[ASSIGNMENT]
When a line in the data below includes "File", pick it out and copy it.

=== Section Start ===

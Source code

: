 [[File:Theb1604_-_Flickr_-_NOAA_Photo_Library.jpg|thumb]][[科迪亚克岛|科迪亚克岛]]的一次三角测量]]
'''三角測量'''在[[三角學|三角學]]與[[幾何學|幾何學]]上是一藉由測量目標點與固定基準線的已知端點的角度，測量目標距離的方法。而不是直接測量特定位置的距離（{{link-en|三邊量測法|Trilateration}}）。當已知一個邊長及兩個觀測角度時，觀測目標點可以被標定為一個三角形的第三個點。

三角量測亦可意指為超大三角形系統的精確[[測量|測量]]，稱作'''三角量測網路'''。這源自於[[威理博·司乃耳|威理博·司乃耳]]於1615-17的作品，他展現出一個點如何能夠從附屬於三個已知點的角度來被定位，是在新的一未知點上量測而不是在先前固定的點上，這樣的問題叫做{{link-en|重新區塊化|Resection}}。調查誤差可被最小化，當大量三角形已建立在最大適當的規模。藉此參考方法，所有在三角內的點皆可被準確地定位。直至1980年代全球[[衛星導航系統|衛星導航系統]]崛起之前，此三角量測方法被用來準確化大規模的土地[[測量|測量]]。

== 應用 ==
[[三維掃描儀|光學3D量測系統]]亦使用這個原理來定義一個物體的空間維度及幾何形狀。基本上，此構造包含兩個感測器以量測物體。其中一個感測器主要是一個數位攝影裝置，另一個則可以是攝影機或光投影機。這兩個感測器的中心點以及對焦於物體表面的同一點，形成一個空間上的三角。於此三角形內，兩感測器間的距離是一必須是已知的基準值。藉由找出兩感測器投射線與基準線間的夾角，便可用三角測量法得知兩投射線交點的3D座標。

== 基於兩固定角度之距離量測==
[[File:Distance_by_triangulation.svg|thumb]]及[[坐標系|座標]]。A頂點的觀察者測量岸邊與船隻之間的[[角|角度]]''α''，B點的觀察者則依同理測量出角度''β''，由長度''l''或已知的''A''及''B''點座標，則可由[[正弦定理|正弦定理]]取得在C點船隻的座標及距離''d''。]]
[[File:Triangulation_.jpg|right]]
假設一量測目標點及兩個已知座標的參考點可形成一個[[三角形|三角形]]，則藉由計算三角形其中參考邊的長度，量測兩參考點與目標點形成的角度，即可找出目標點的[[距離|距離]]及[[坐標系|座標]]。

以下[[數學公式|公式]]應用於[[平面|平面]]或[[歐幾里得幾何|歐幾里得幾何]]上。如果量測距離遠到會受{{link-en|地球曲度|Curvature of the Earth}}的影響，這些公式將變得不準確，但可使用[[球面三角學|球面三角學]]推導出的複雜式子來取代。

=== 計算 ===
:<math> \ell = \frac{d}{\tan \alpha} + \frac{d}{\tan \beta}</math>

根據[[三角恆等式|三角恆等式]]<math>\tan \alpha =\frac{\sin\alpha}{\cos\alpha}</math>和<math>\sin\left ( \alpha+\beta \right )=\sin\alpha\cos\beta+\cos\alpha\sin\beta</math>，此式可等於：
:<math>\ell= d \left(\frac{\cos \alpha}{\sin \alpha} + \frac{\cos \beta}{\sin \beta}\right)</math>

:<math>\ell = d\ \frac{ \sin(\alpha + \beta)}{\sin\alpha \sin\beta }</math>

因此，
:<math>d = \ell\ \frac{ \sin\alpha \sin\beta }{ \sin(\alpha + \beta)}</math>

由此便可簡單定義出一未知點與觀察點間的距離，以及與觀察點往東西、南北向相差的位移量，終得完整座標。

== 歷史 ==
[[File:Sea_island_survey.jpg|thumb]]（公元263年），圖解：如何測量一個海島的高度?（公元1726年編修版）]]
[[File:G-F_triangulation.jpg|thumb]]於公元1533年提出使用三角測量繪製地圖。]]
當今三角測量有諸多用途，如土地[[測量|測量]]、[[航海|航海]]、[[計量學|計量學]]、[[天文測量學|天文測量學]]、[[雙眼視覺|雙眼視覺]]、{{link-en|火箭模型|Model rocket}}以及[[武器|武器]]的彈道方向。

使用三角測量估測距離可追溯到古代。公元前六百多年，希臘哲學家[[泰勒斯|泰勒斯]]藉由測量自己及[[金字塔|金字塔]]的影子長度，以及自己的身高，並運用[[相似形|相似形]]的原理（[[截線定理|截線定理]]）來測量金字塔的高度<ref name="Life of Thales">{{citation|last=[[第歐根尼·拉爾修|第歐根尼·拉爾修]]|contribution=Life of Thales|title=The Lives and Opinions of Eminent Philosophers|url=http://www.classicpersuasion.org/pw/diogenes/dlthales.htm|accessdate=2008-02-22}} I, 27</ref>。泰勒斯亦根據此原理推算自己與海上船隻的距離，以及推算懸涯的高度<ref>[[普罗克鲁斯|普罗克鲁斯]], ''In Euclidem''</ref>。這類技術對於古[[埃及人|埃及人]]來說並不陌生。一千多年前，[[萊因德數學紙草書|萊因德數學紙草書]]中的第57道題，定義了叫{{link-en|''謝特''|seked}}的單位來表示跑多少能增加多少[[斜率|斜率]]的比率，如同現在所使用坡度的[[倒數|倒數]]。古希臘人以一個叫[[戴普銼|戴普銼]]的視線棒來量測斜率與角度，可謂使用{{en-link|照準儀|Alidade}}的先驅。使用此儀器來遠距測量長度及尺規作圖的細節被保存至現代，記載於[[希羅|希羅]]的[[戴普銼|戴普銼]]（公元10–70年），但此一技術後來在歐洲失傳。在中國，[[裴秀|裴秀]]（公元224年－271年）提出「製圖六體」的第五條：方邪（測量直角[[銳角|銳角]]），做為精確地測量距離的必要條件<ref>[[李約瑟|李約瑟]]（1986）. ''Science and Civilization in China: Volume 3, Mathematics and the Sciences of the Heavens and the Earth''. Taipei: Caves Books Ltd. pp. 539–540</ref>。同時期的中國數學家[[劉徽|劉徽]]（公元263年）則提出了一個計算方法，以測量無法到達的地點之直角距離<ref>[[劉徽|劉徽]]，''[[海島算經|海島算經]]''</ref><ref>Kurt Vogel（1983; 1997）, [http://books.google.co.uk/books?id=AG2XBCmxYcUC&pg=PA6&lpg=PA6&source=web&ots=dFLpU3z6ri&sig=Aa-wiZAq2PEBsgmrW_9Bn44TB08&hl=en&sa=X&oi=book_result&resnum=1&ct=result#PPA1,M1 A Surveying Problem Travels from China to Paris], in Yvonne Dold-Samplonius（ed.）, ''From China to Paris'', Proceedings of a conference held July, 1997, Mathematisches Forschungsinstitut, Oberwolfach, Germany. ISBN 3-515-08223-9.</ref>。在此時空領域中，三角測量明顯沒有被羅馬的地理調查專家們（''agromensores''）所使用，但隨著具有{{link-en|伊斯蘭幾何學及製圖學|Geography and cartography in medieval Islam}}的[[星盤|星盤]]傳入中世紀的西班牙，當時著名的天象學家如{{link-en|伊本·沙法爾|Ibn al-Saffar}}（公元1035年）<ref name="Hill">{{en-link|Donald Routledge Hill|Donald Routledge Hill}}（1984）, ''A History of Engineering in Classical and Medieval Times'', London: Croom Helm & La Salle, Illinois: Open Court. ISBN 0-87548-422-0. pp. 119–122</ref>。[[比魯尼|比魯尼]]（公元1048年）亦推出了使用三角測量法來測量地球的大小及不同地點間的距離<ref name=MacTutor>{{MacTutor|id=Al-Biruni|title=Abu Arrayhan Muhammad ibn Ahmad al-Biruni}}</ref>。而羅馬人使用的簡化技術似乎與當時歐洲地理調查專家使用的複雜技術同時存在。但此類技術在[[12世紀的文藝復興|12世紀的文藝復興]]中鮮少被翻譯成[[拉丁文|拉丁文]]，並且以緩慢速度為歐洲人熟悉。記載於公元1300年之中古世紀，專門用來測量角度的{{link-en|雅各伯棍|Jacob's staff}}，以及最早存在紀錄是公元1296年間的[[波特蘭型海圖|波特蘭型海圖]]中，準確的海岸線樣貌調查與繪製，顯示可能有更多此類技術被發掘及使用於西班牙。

=== Section End ===

[EXPECTED ANSWER]
: [[File:Theb1604_-_Flickr_-_NOAA_Photo_Library.jpg|thumb]][[科迪亚克岛|科迪亚克岛]]的一次三角测量]]
[[File:Distance_by_triangulation.svg|thumb]]及[[坐標系|座標]]。A頂點的觀察者測量岸邊與船隻之間的[[角|角度]]''α''，B點的觀察者則依同理測量出角度''β''，由長度''l''或已知的''A''及''B''點座標，則可由[[正弦定理|正弦定理]]取得在C點船隻的座標及距離''d''。]]
[[File:Triangulation_.jpg|right]]
[[File:Sea_island_survey.jpg|thumb]]（公元263年），圖解：如何測量一個海島的高度?（公元1726年編修版）]]
[[File:G-F_triangulation.jpg|thumb]]於公元1533年提出使用三角測量繪製地圖。]]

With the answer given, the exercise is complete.